NS : Trois années seulement se sont écoulées depuis que les écoles du monde entier ont été contraintes de fermer leurs portes lors de la pandémie de COVID-19. Les pertes d’apprentissage et la disparition des interactions sociales ont profondément affecté la prochaine génération de dirigeants, et les enseignants le comprennent mieux que quiconque.
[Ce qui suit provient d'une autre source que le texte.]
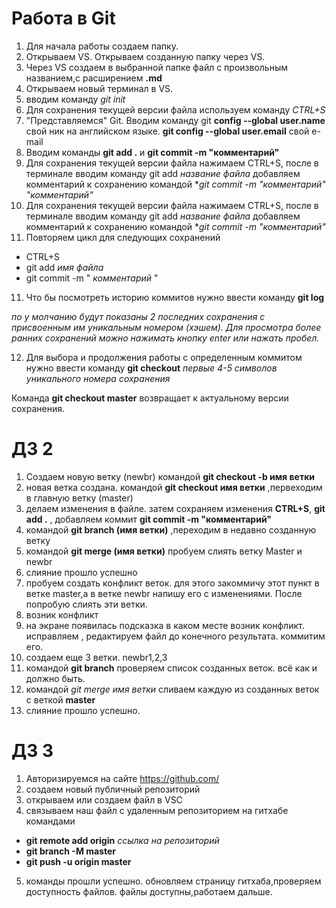 # Работа в Git
1. Для начала работы создаем папку. 
2. Открываем VS. Открываем созданную папку через VS.
3. Через VS создаем в выбранной папке файл с произвольным названием,с расширением **.md**
4. Открываем новый терминал в VS.
5. вводим команду *git init*
6. Для сохранения текущей версии файла используем команду *CTRL+S*
7. "Представляемся" Git. Вводим команду git  **config --global user.name** свой ник на английском языке.
**git config --global user.email** свой e-mail
8. Вводим команды **git add .** и **git commit -m "комментарий"**
9. Для сохранения текущей версии файла нажимаем CTRL+S, после в терминале вводим команду git add *название файла* 
добавляем комментарий к сохранению командой **git commit -m *"комментарий" "комментарий"**
9. Для сохранения текущей версии файла нажимаем CTRL+S, после в терминале вводим команду git add *название файла* 
добавляем комментарий к сохранению командой **git commit -m *"комментарий"**
10. Повторяем цикл для следующих сохранений
* CTRL+S
* git add *имя файла*
* git commit -m " *комментарий* "
11. Что бы посмотреть историю коммитов нужно ввести команду **git log** 

*по у молчанию будут показаны 2 последних сохранения с присвоенным им уникальным номером (хэшем). Для просмотра более ранних сохранений можно нажимать кнопку enter или нажать пробел.*

12. Для выбора и продолжения работы с определенным коммитом нужно ввести команду **git checkout** *первые 4-5 символов уникального номера сохранения*

Команда **git checkout master** возвращает к актуальному версии сохранения.



# ДЗ 2

1. Создаем новую ветку (newbr) командой **git checkout -b имя ветки** 
2. новая ветка создана. командой **git checkout имя ветки** ,первеходим в главную ветку (master)
3. делаем изменения в файле. затем сохраняем изменения **CTRL+S**, **git add .** , добавляем коммит **git commit -m "комментарий"**
4. командой **git branch (имя ветки)** ,переходим в недавно созданную ветку
5. командой **git merge (имя ветки)** пробуем слиять ветку Master и newbr
6. слияние прошло успешно 
7. пробуем создать конфликт веток. для этого закоммичу этот пункт в ветке master,а в ветке newbr напишу его с изменениями. После попробую слиять эти ветки.
8. возник конфликт
9. на экране появилась подсказка в каком месте возник конфликт. исправляем , редактируем файл до конечного результата. коммитим его.
10. создаем еще 3 ветки. newbr1,2,3
11. командой **git branch** проверяем список созданных веток. всё как и должно быть.
12. командой *git merge *имя ветки** сливаем каждую из созданных веток с веткой **master**
13. слияние прошло успешно. 


# ДЗ 3

1. Авторизируемся на сайте https://github.com/
2. создаем новый публичный репозиторий 
3. открываем или создаем файл в VSC 
4. связываем наш файл с удаленным репозиторием на гитхабе командами 
* **git remote add origin** *ссылка на репозиторий*
* **git branch -M master**
* **git push -u origin master**
5. команды прошли успешно. обновляем страницу гитхаба,проверяем доступность файлов. файлы доступны,работаем дальше.
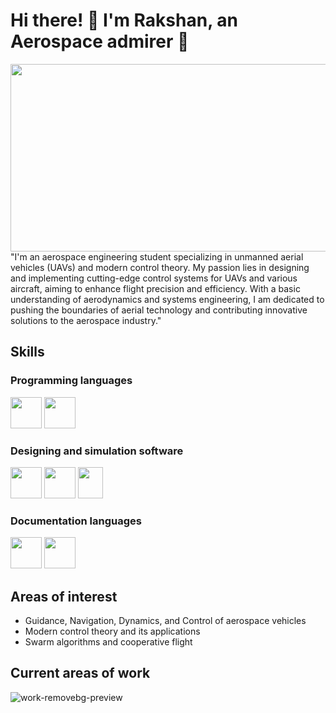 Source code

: # Hi there! 👋 I'm Rakshan, an Aerospace admirer 🚀

<img src = 'https://github.com/tech-lover-1510/tech-lover-1510/blob/main/banner1' height ="300" width="100000">
"I'm an aerospace engineering student specializing in unmanned aerial vehicles (UAVs) and modern control theory. My passion lies in designing and implementing cutting-edge control systems for UAVs and various aircraft, aiming to enhance flight precision and efficiency. With a basic understanding of aerodynamics and systems engineering, I am dedicated to pushing the boundaries of aerial technology and contributing innovative solutions to the aerospace industry."

## Skills
### Programming languages
<img src = 'https://github.com/tech-lover-1510/tech-lover-1510/blob/main/python.png' height ="50" width="50">  <img src = 'https://github.com/tech-lover-1510/tech-lover-1510/blob/main/matlab.png' height ="50" width="50">

### Designing and simulation software
<img src = 'https://github.com/tech-lover-1510/tech-lover-1510/blob/main/Autocad.png' height ="50" width="50">  <img src = 'https://github.com/tech-lover-1510/tech-lover-1510/blob/main/Solidworks.png' height ="50" width="50"> 
<img src = 'https://github.com/tech-lover-1510/tech-lover-1510/blob/main/gazebo.png' height ="50" width="40"> 
### Documentation languages
<img src = 'https://github.com/tech-lover-1510/tech-lover-1510/blob/main/tex.png' height ="50" width="50">  <img src = 'https://github.com/tech-lover-1510/tech-lover-1510/blob/main/word.png' height ="50" width="50">

## Areas of interest
- Guidance, Navigation, Dynamics, and Control of aerospace vehicles
- Modern control theory and its applications
- Swarm algorithms and cooperative flight

## Current areas of work

![work-removebg-preview](https://github.com/tech-lover-1510/tech-lover-1510/assets/136898779/b5b8b21b-500c-4080-8fb4-729c35c9f8eb)
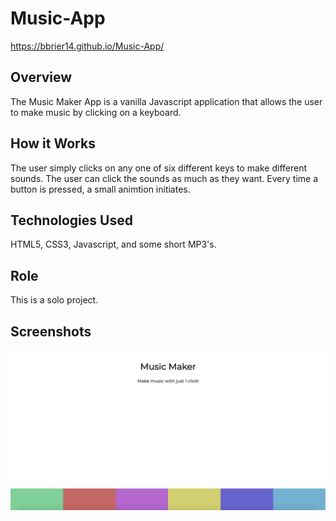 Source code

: # Music-App
https://bbrier14.github.io/Music-App/
## Overview
The Music Maker App is a vanilla Javascript application that allows the user to make music by clicking on a keyboard.
## How it Works
The user simply clicks on any one of six different keys to make different sounds. The user can click the sounds as much as they want. Every time a button is pressed, a small animtion initiates.
## Technologies Used
HTML5, CSS3, Javascript, and some short MP3's.
## Role
This is a solo project.
## Screenshots
![](readmeimages/1.png)
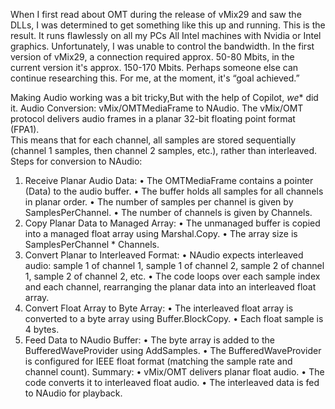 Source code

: When I first read about OMT during the release of vMix29 and saw the DLLs, I was determined to get something like this up and running. This is the result. It runs flawlessly on all my PCs 
All Intel machines with Nvidia or Intel graphics. Unfortunately, I was unable to control the bandwidth. In the first version of vMix29, a connection required approx. 50-80 Mbits, in the current version it's approx. 150-170 Mbits.
Perhaps someone else can continue researching this. For me, at the moment, it's “goal achieved.”

Making Audio working was a bit tricky,But with the help of Copilot, *we** did it.
Audio Conversion: vMix/OMTMediaFrame to NAudio. The vMix/OMT protocol delivers audio frames in a planar 32-bit floating point format (FPA1).  
This means that for each channel, all samples are stored sequentially (channel 1 samples, then channel 2 samples, etc.), rather than interleaved.  
Steps for conversion to NAudio:
1.	Receive Planar Audio Data:
•	The OMTMediaFrame contains a pointer (Data) to the audio buffer.
•	The buffer holds all samples for all channels in planar order.
•	The number of samples per channel is given by SamplesPerChannel.
•	The number of channels is given by Channels.
2.	Copy Planar Data to Managed Array:
•	The unmanaged buffer is copied into a managed float array using Marshal.Copy.
•	The array size is SamplesPerChannel * Channels.
3.	Convert Planar to Interleaved Format:
•	NAudio expects interleaved audio: sample 1 of channel 1, sample 1 of channel 2, sample 2 of channel 1, sample 2 of channel 2, etc.
•	The code loops over each sample index and each channel, rearranging the planar data into an interleaved float array.
4.	Convert Float Array to Byte Array:
•	The interleaved float array is converted to a byte array using Buffer.BlockCopy.
•	Each float sample is 4 bytes.
5.	Feed Data to NAudio Buffer:
•	The byte array is added to the BufferedWaveProvider using AddSamples.
•	The BufferedWaveProvider is configured for IEEE float format (matching the sample rate and channel count).
Summary:
•	vMix/OMT delivers planar float audio.
•	The code converts it to interleaved float audio.
•	The interleaved data is fed to NAudio for playback.
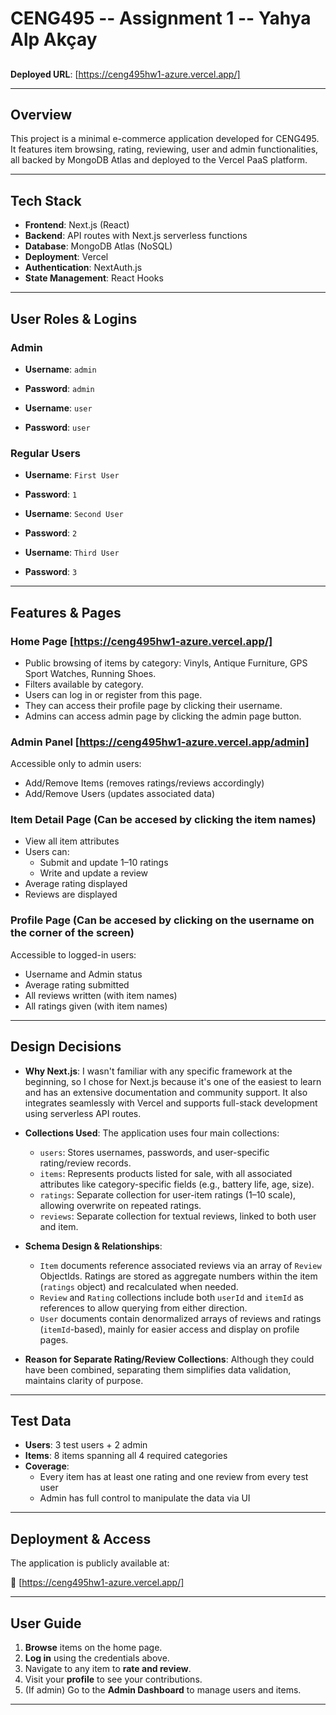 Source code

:# CENG495 -- Assignment 1  -- Yahya Alp Akçay
## 
**Deployed URL**: [https://ceng495hw1-azure.vercel.app/]

---

## Overview

This project is a minimal e-commerce application developed for CENG495. It features item browsing, rating, reviewing, user and admin functionalities, all backed by MongoDB Atlas and deployed to the Vercel PaaS platform.

---

## Tech Stack

- **Frontend**: Next.js (React)
- **Backend**: API routes with Next.js serverless functions
- **Database**: MongoDB Atlas (NoSQL)
- **Deployment**: Vercel
- **Authentication**: NextAuth.js
- **State Management**: React Hooks

---

## User Roles & Logins

### Admin
- **Username**: `admin`
- **Password**: `admin`

- **Username**: `user`
- **Password**: `user`

### Regular Users
- **Username**: `First User`  
- **Password**: `1`

- **Username**: `Second User`  
- **Password**: `2`

- **Username**: `Third User`  
- **Password**: `3`

---

## Features & Pages

### Home Page [https://ceng495hw1-azure.vercel.app/]
- Public browsing of items by category: Vinyls, Antique Furniture, GPS Sport Watches, Running Shoes.
- Filters available by category.
- Users can log in or register from this page. 
- They can access their profile page by clicking their username.
- Admins can access admin page by clicking the admin page button.

### Admin Panel [https://ceng495hw1-azure.vercel.app/admin]
Accessible only to admin users:
- Add/Remove Items (removes ratings/reviews accordingly)
- Add/Remove Users (updates associated data)

### Item Detail Page (Can be accesed by clicking the item names)
- View all item attributes
- Users can:
  - Submit and update 1–10 ratings
  - Write and update a review
- Average rating displayed
- Reviews are displayed

### Profile Page (Can be accesed by clicking on the username on the corner of the screen)
Accessible to logged-in users:
- Username and Admin status
- Average rating submitted
- All reviews written (with item names)
- All ratings given (with item names)

---

## Design Decisions

- **Why Next.js**: I wasn't familiar with any specific framework at the beginning, so I chose for Next.js because it's one of the easiest to learn and has an extensive documentation and community support. It also integrates seamlessly with Vercel and supports full-stack development using serverless API routes.

- **Collections Used**: The application uses four main collections:
  - `users`: Stores usernames, passwords, and user-specific rating/review records.
  - `items`: Represents products listed for sale, with all associated attributes like category-specific fields (e.g., battery life, age, size).
  - `ratings`: Separate collection for user-item ratings (1–10 scale), allowing overwrite on repeated ratings.
  - `reviews`: Separate collection for textual reviews, linked to both user and item.

- **Schema Design & Relationships**:
  - `Item` documents reference associated reviews via an array of `Review` ObjectIds. Ratings are stored as aggregate numbers within the item (`ratings` object) and recalculated when needed.
  - `Review` and `Rating` collections include both `userId` and `itemId` as references to allow querying from either direction.
  - `User` documents contain denormalized arrays of reviews and ratings (`itemId`-based), mainly for easier access and display on profile pages.

- **Reason for Separate Rating/Review Collections**:
  Although they could have been combined, separating them simplifies data validation, maintains clarity of purpose.

---

## Test Data

- **Users**: 3 test users + 2 admin
- **Items**: 8 items spanning all 4 required categories
- **Coverage**:
  - Every item has at least one rating and one review from every test user
  - Admin has full control to manipulate the data via UI

---

## Deployment & Access

The application is publicly available at:

🔗 [https://ceng495hw1-azure.vercel.app/]

---

## User Guide

1. **Browse** items on the home page.
2. **Log in** using the credentials above.
3. Navigate to any item to **rate and review**.
4. Visit your **profile** to see your contributions.
5. (If admin) Go to the **Admin Dashboard** to manage users and items.

---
En plaçant ces derniers au centre des discussions sur la réforme, nous pensons pouvoir atténuer de manière efficace les effets des futures pandémies et perturbations majeures sur l’éducation et l’apprentissage.
En outre, dans un monde de plus en plus marqué par la polarisation et l’incertitude, nous pensons qu’en soutenant les enseignants, nous pouvons construire un avenir plus pluraliste et durable et faire en sorte que nos enfants se trouvent dans une situation meilleure que celle dans laquelle nous sommes aujourd’hui.
AC : C’est pourquoi nous sommes ravis de coorganiser le deuxième Forum annuel mondial Schools2030 à Porto, au Portugal, qui verra se réunir 250 délégués de 30 pays pour discuter des moyens novateurs de soutenir les éducateurs en vue de favoriser des écoles plus inclusives, des systèmes éducatifs équitables et des sociétés d’apprentissage pluralistes d’ici 2030. Au cours de chaque journée, les éducateurs participants présenteront des innovations pédagogiques visant à renforcer les résultats d’apprentissage globaux des apprenants âgés de 5, 10 et 15 ans, tout en prenant part à un dialogue constructif avec des chercheurs, des politiques et des acteurs de la finance et du secteur de l’éducation de premier plan du monde entier.
Nous vous invitons à participer à la conversation et à développer vos connaissances de ce mouvement grandissant en assistant à la retransmission en direct des événements qui auront lieu du 5 au 7 juin 2023. Comme l’a déclaré la Dre Bronwen Magrath, responsable mondiale du programme Schools2030, lors d’un récent entretien : « Prises séparément, nos voix ne peuvent pas résoudre la crise de l’éducation, mais prises ensemble, elles nous rendent plus forts. » Nous espérons vous voir bientôt pour poursuivre cette importante conversation.